Słodycz smutnego powrotu

Adam Zagajewski wrócił niedawno na stałe z Paryża, gdzie przebywał od 1982 r., do Krakowa – fakt ten odnotowały liczne media – a teraz daje nam poetycki zapis owego powrotu. Nowa książka autora „Solidarności i samotności” jest stosunkowo niewielka – liczy w sumie 29 wierszy. Mimo to można w niej znaleźć odzwierciedlenie większości zagadnień, jakie podejmował poeta w swej liryce od czasu wyjazdu z kraju. Poezja Zagajewskiego w ostatnich latach to w istocie portret dramatu ludzkiego istnienia, rozpostartego pomiędzy rozmaitymi skrajnymi doświadczeniami duchowymi, egzystencjalnymi oraz politycznymi czy społecznymi. Poeta dramat ten osładza piękną i misterną formą swoich wierszy.

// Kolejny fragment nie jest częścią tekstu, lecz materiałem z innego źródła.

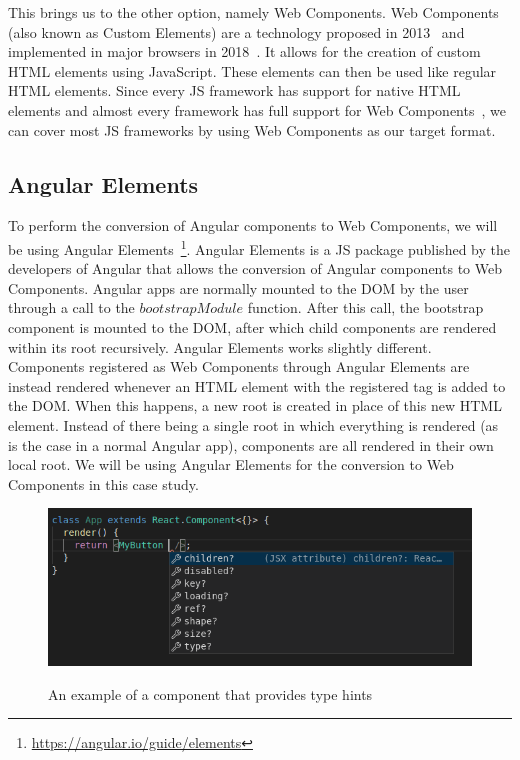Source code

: This brings us to the other option, namely Web Components. Web Components (also known as Custom Elements) are a technology proposed in 2013~\cite{customelements-initial} and implemented in major browsers in 2018~\cite{webcomponents-support}. It allows for the creation of custom HTML elements using JavaScript. These elements can then be used like regular HTML elements. Since every JS framework has support for native HTML elements and almost every framework has full support for Web Components~\cite{custom-elements-everyhwere}, we can cover most JS frameworks by using Web Components as our target format.

\subsection{Angular Elements}\label{sec:bg-angularelements}
To perform the conversion of Angular components to Web Components, we will be using Angular Elements~\footnote{\url{https://angular.io/guide/elements}}. Angular Elements is a JS package published by the developers of Angular that allows the conversion of Angular components to Web Components. Angular apps are normally mounted to the DOM by the user through a call to the \(bootstrapModule\) function. After this call, the bootstrap component is mounted to the DOM, after which child components are rendered within its root recursively. Angular Elements works slightly different. Components registered as Web Components through Angular Elements are instead rendered whenever an HTML element with the registered tag is added to the DOM\@. When this happens, a new root is created in place of this new HTML element. Instead of there being a single root in which everything is rendered (as is the case in a normal Angular app), components are all rendered in their own local root. We will be using Angular Elements for the conversion to Web Components in this case study.

\begin{figure}[h]
	\caption{An example of a component that provides type hints}
	\includegraphics[width=\columnwidth]{figures/background/hinting.png}
	\label{fig:bg-hinting}
	\centering
\end{figure}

Osią wędrówki po Krakowie, bo taki kształt przyjmuje tomik „Powrót”, są spacery ulicami miasta: Karmelicką, Długą, Szewską, Urzędniczą, Piłsudskiego, Kopernika, Stolarską (to jednocześnie tytuły wierszy). Podróż ta przynosi wspomnienia oraz konfrontacje z dawnymi mitami młodości, kiedy wydawało się, że świat podlega sile wyobraźni i da się przekształcać w imię woli. Pierwszym więc doznaniem podczas lektury nowych wierszy Zagajewskiego jest wrażenie melancholii i nostalgii: „Moi przyjaciele czekają na mnie/uśmiechając się ironicznie, smutno./Gdzież są te niewidoczne pałace,/które mieliśmy zbudować” („Przyjaciele”). Miasto rodzinne – choć Zagajewski urodził się we Lwowie, dorastał w Gliwicach, niemniej to Kraków, w którym studiował i mężniał, uczynił swą małą ojczyzną – po latach tułaczki nie oferuje ani spokoju, ani uspokojenia. Gdziekolwiek człowiek przebywa, choćby i w najbardziej sprzyjającym, oswojonym otoczeniu, zawsze pozostaje samotny ze swymi dylematami, ze swoją egzystencją, z doświadczeniem indywidualnej odrębności – powiada poeta.